The policy since Vatican I of having the Vatican get more and more control, i.e. appointing nearly every bishop, making diocesan bishops essentially only delegates of the Pope, making wholesale liturgical changes from scratch, having a gigantic curial apparatus, all seems like a parallel to the growth of bureaucratic secular governments. These governments eventually end by economic catastrophe, a crisis leading to a new constitution, or secession. In terms of the Church we are living in the economic catastrophe, that's basically the apostasy and the practical end of vocations. But since the Vatican has a bank and depends a lot upon money, maybe there will be an actually economic collapse? The secession is schism, which is probably coming, from whom I do not know, but it seems likely. And the new constitution must be a change in the way the Vatican is run (not in the divine constitution of the Church). Christ gave us Peter and the Apostles. Not the Vatican secretary of state and the congregation of bishops.

Robin said...

You should regard it as a great tribute that the Latin Mass is seen as such a threat to those poor souls marooned in the 1960s and 70s. Their time is passing-that is why they are so frightened and are lashing out. If you were not a threat they would ignore you.
As well as Pope Benedict's words about what previous generations held sacred you may also consider the words of Edmund Campion at his trial in penal days:
'In condemning us you condemn all your own ancestors-all the ancient priests, bishops and kings..' to which one might add popes too.

Unknown said...

Observation. One thing I have noticed about contributors to the Latin Mass at my location (Southeast US) is that they contribute much less in proportion to the N.O. Mass folks in general. Why is that? They are also the most demanding as well when it comes to sacraments. Although they may be growing in number, they also need to step up their givings if the church is to survive in the future. They are poor stewards of their resources. Is anyone else experiencing this. From Chip Skate.

Stephen said...

Veterum Sapientia is issued by a Pope as a major encyclical, and is completely ignored. Bishops, priests, high profile theologians and boatloads of laity openly rejected Humanae Vitae, and no discipline is taken. High ranking prelates for DECADES enabled sexual abuse within their ranks or did it themselves, and were protected for years by the Church. Authority be damned!

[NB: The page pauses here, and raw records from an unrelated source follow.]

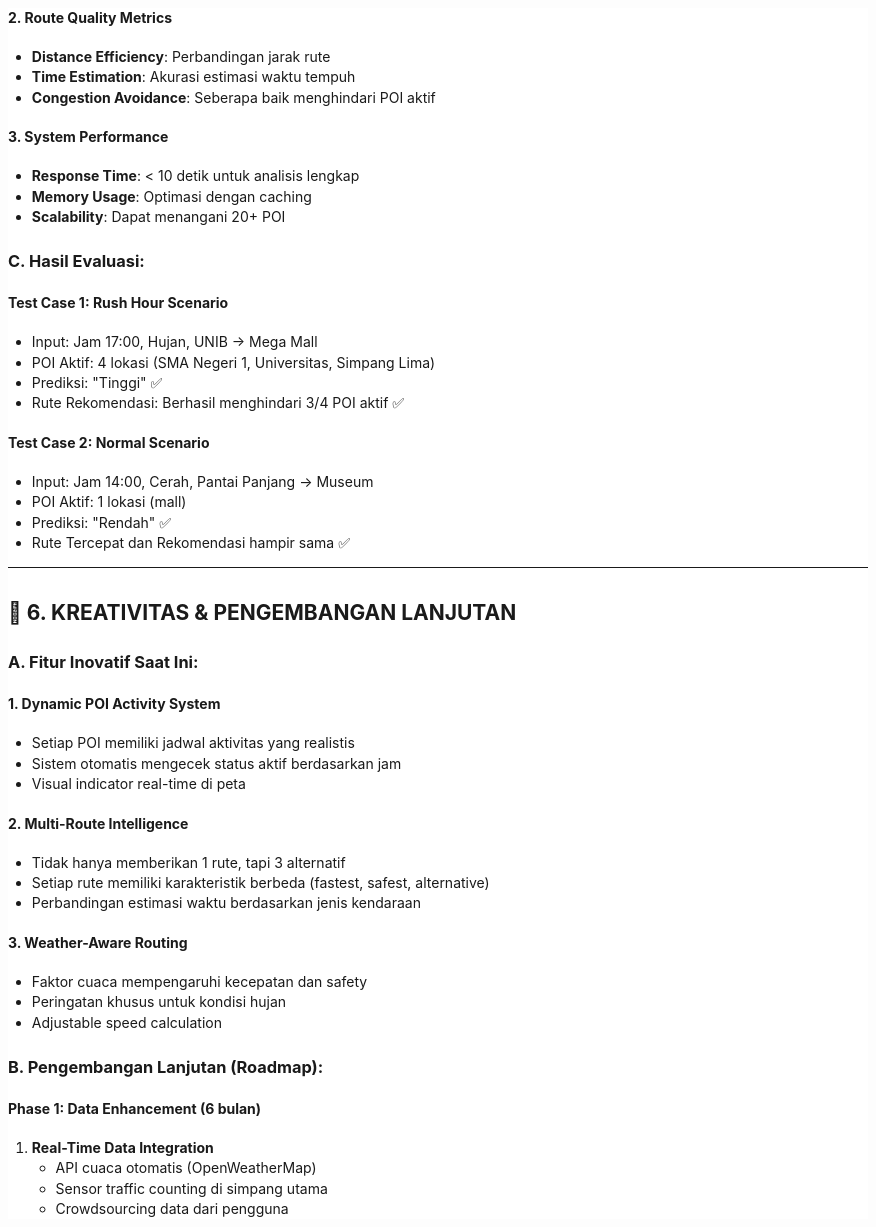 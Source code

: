 #### 2. **Route Quality Metrics**
- **Distance Efficiency**: Perbandingan jarak rute
- **Time Estimation**: Akurasi estimasi waktu tempuh
- **Congestion Avoidance**: Seberapa baik menghindari POI aktif

#### 3. **System Performance**
- **Response Time**: < 10 detik untuk analisis lengkap
- **Memory Usage**: Optimasi dengan caching
- **Scalability**: Dapat menangani 20+ POI

### **C. Hasil Evaluasi:**

#### **Test Case 1: Rush Hour Scenario**
- Input: Jam 17:00, Hujan, UNIB → Mega Mall
- POI Aktif: 4 lokasi (SMA Negeri 1, Universitas, Simpang Lima)
- Prediksi: "Tinggi" ✅
- Rute Rekomendasi: Berhasil menghindari 3/4 POI aktif ✅

#### **Test Case 2: Normal Scenario** 
- Input: Jam 14:00, Cerah, Pantai Panjang → Museum
- POI Aktif: 1 lokasi (mall)
- Prediksi: "Rendah" ✅
- Rute Tercepat dan Rekomendasi hampir sama ✅

---

## 🚀 6. KREATIVITAS & PENGEMBANGAN LANJUTAN

### **A. Fitur Inovatif Saat Ini:**

#### 1. **Dynamic POI Activity System**
- Setiap POI memiliki jadwal aktivitas yang realistis
- Sistem otomatis mengecek status aktif berdasarkan jam
- Visual indicator real-time di peta

#### 2. **Multi-Route Intelligence**
- Tidak hanya memberikan 1 rute, tapi 3 alternatif
- Setiap rute memiliki karakteristik berbeda (fastest, safest, alternative)
- Perbandingan estimasi waktu berdasarkan jenis kendaraan

#### 3. **Weather-Aware Routing**
- Faktor cuaca mempengaruhi kecepatan dan safety
- Peringatan khusus untuk kondisi hujan
- Adjustable speed calculation

### **B. Pengembangan Lanjutan (Roadmap):**

#### **Phase 1: Data Enhancement (6 bulan)**
1. **Real-Time Data Integration**
   - API cuaca otomatis (OpenWeatherMap)
   - Sensor traffic counting di simpang utama
   - Crowdsourcing data dari pengguna
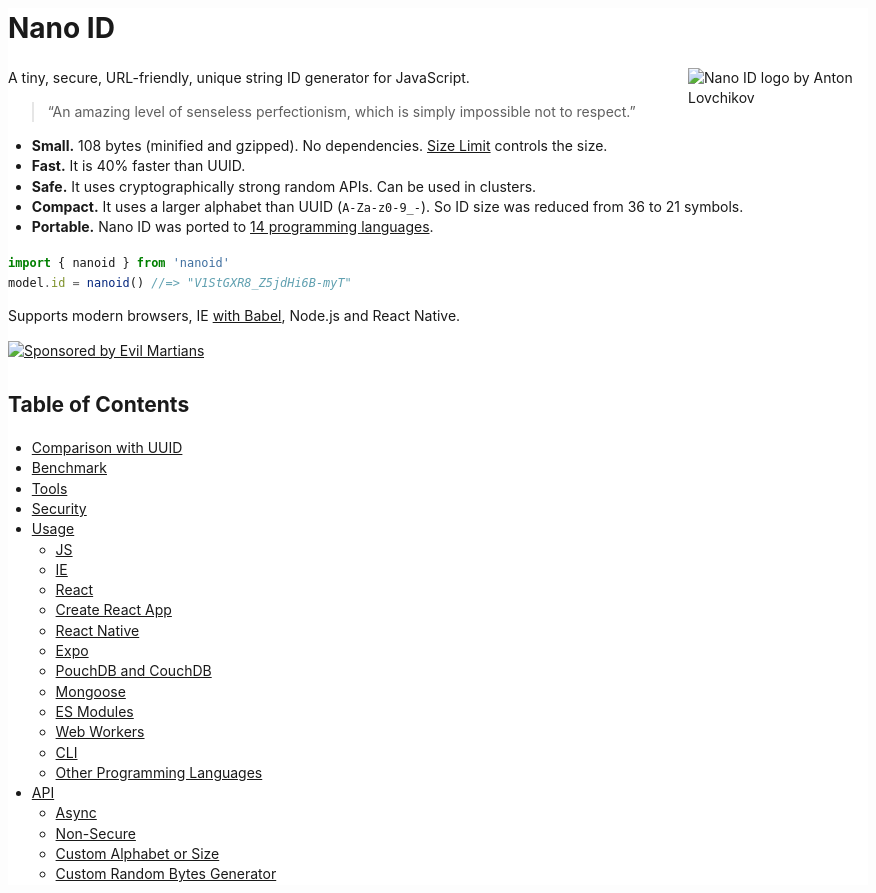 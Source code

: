 # Nano ID

<img src="https://ai.github.io/nanoid/logo.svg" align="right"
     alt="Nano ID logo by Anton Lovchikov" width="180" height="94">

A tiny, secure, URL-friendly, unique string ID generator for JavaScript.

> “An amazing level of senseless perfectionism,
> which is simply impossible not to respect.”

* **Small.** 108 bytes (minified and gzipped). No dependencies.
  [Size Limit] controls the size.
* **Fast.** It is 40% faster than UUID.
* **Safe.** It uses cryptographically strong random APIs.
  Can be used in clusters.
* **Compact.** It uses a larger alphabet than UUID (`A-Za-z0-9_-`).
  So ID size was reduced from 36 to 21 symbols.
* **Portable.** Nano ID was ported
  to [14 programming languages](#other-programming-languages).

```js
import { nanoid } from 'nanoid'
model.id = nanoid() //=> "V1StGXR8_Z5jdHi6B-myT"
```

Supports modern browsers, IE [with Babel], Node.js and React Native.

[online tool]: https://gitpod.io/#https://github.com/ai/nanoid/
[with Babel]:  https://developer.epages.com/blog/coding/how-to-transpile-node-modules-with-babel-and-webpack-in-a-monorepo/
[Size Limit]:  https://github.com/ai/size-limit

<a href="https://evilmartians.com/?utm_source=nanoid">
  <img src="https://evilmartians.com/badges/sponsored-by-evil-martians.svg"
       alt="Sponsored by Evil Martians" width="236" height="54">
</a>

## Table of Contents

* [Comparison with UUID](#comparison-with-uuid)
* [Benchmark](#benchmark)
* [Tools](#tools)
* [Security](#security)
* [Usage](#usage)
  * [JS](#js)
  * [IE](#ie)
  * [React](#react)
  * [Create React App](#create-react-app)
  * [React Native](#react-native)
  * [Expo](#expo)
  * [PouchDB and CouchDB](#pouchdb-and-couchdb)
  * [Mongoose](#mongoose)
  * [ES Modules](#es-modules)
  * [Web Workers](#web-workers)
  * [CLI](#cli)
  * [Other Programming Languages](#other-programming-languages)
* [API](#api)
  * [Async](#async)
  * [Non-Secure](#non-secure)
  * [Custom Alphabet or Size](#custom-alphabet-or-size)
  * [Custom Random Bytes Generator](#custom-random-bytes-generator)


[`nanoid-dictionary`]: https://github.com/CyberAP/nanoid-dictionary
[ID size calculator]:  https://zelark.github.io/nano-id-cc/
[`nanoid-good`]:       https://github.com/y-gagar1n/nanoid-good
[Secure random values (in Node.js)]: https://gist.github.com/joepie91/7105003c3b26e65efcea63f3db82dfba
[better algorithm]:                  https://github.com/ai/nanoid/blob/master/index.js
[ID collision probability]: https://zelark.github.io/nano-id-cc/
[transpile `node_modules`]: https://developer.epages.com/blog/coding/how-to-transpile-node-modules-with-babel-and-webpack-in-a-monorepo/
[`react-native-get-random-values`]: https://github.com/LinusU/react-native-get-random-values
[`expo-random`]: https://www.npmjs.com/package/expo-random
[`nanoid-cli`]: https://github.com/twhitbeck/nanoid-cli
[CLI]: #cli
[ID collision probability]: https://alex7kom.github.io/nano-nanoid-cc/
[`nanoid-dictionary`]:      https://github.com/CyberAP/nanoid-dictionary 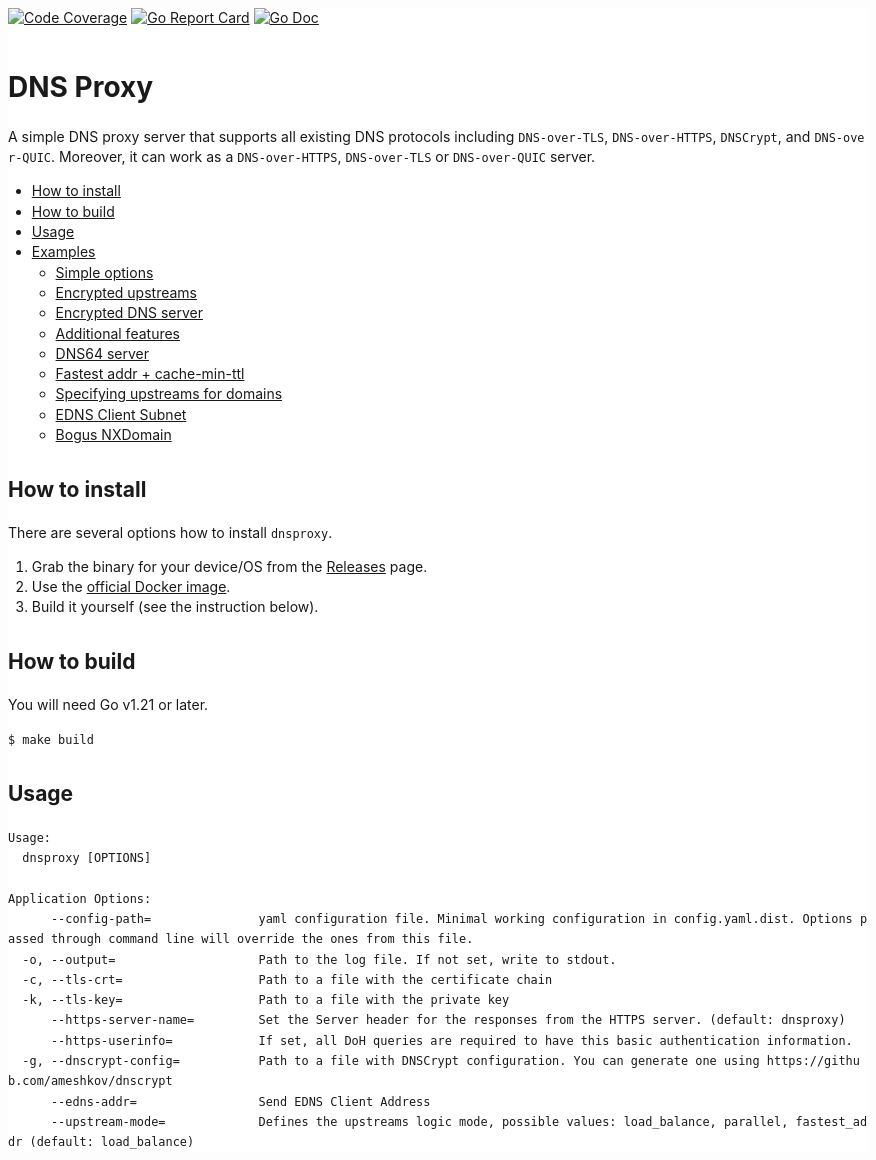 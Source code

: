 [![Code Coverage](https://img.shields.io/codecov/c/github/AdguardTeam/dnsproxy/master.svg)](https://codecov.io/github/AdguardTeam/dnsproxy?branch=master)
[![Go Report Card](https://goreportcard.com/badge/github.com/AdguardTeam/dnsproxy)](https://goreportcard.com/report/AdguardTeam/dnsproxy)
[![Go Doc](https://godoc.org/github.com/AdguardTeam/dnsproxy?status.svg)](https://godoc.org/github.com/AdguardTeam/dnsproxy)

# DNS Proxy 

A simple DNS proxy server that supports all existing DNS protocols including
`DNS-over-TLS`, `DNS-over-HTTPS`, `DNSCrypt`, and `DNS-over-QUIC`. Moreover,
it can work as a `DNS-over-HTTPS`, `DNS-over-TLS` or `DNS-over-QUIC` server.

- [How to install](#how-to-install)
- [How to build](#how-to-build)
- [Usage](#usage)
- [Examples](#examples)
  - [Simple options](#simple-options)
  - [Encrypted upstreams](#encrypted-upstreams)
  - [Encrypted DNS server](#encrypted-dns-server)
  - [Additional features](#additional-features)
  - [DNS64 server](#dns64-server)
  - [Fastest addr + cache-min-ttl](#fastest-addr--cache-min-ttl)
  - [Specifying upstreams for domains](#specifying-upstreams-for-domains)
  - [EDNS Client Subnet](#edns-client-subnet)
  - [Bogus NXDomain](#bogus-nxdomain)

## How to install

There are several options how to install `dnsproxy`.

1. Grab the binary for your device/OS from the [Releases][releases] page.
2. Use the [official Docker image][docker].
3. Build it yourself (see the instruction below).

[releases]: https://github.com/AdguardTeam/dnsproxy/releases
[docker]: https://hub.docker.com/r/adguard/dnsproxy

## How to build

You will need Go v1.21 or later.

```shell
$ make build
```

## Usage

```
Usage:
  dnsproxy [OPTIONS]

Application Options:
      --config-path=               yaml configuration file. Minimal working configuration in config.yaml.dist. Options passed through command line will override the ones from this file.
  -o, --output=                    Path to the log file. If not set, write to stdout.
  -c, --tls-crt=                   Path to a file with the certificate chain
  -k, --tls-key=                   Path to a file with the private key
      --https-server-name=         Set the Server header for the responses from the HTTPS server. (default: dnsproxy)
      --https-userinfo=            If set, all DoH queries are required to have this basic authentication information.
  -g, --dnscrypt-config=           Path to a file with DNSCrypt configuration. You can generate one using https://github.com/ameshkov/dnscrypt
      --edns-addr=                 Send EDNS Client Address
      --upstream-mode=             Defines the upstreams logic mode, possible values: load_balance, parallel, fastest_addr (default: load_balance)
```

[wkp]: https://datatracker.ietf.org/doc/html/rfc6052#section-2.1
[rfc6303]: https://datatracker.ietf.org/doc/html/rfc6303
[server-description]: http://www.thekelleys.org.uk/dnsmasq/docs/dnsmasq-man.html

But those who appreciate an older version of the Mass are the ones in the crosshairs of the Bishop of Rome. And these are the ones who actually accept his authority with the greatest embrace, while those who take it or leave it at their own whim (see above) are celebrated. Such irony and inversion. There is something at work here that has been going on for a long, long time, of which this latest MP and its impact are but the most recent manifestations of a deep-seated pathology. Much more than just self-hating.

Anita Moore said...

The idea of a Pope being in schism is one that deserves further elucidation and consideration. I think most people -- including me, until recently -- think of schism as meaning only the rejection of the authority of the Pope as Pope. This narrow understanding is part of what fuels the Francis-is-an-antipope narrative. Its advocates hold as absurd that a true Pope could be in schism, since then he would be in schism with himself.

For the record, I reject the antipope theory. It was only a matter of time before we got a Pope like the current one, and the Church's present travail was never going to play itself out fully until we did.

Oliver said...

I genuinely don't understand this business about a law being "legally valid" but lacking auctoritas. A law that is contrary to the common good is ipso facto null and void.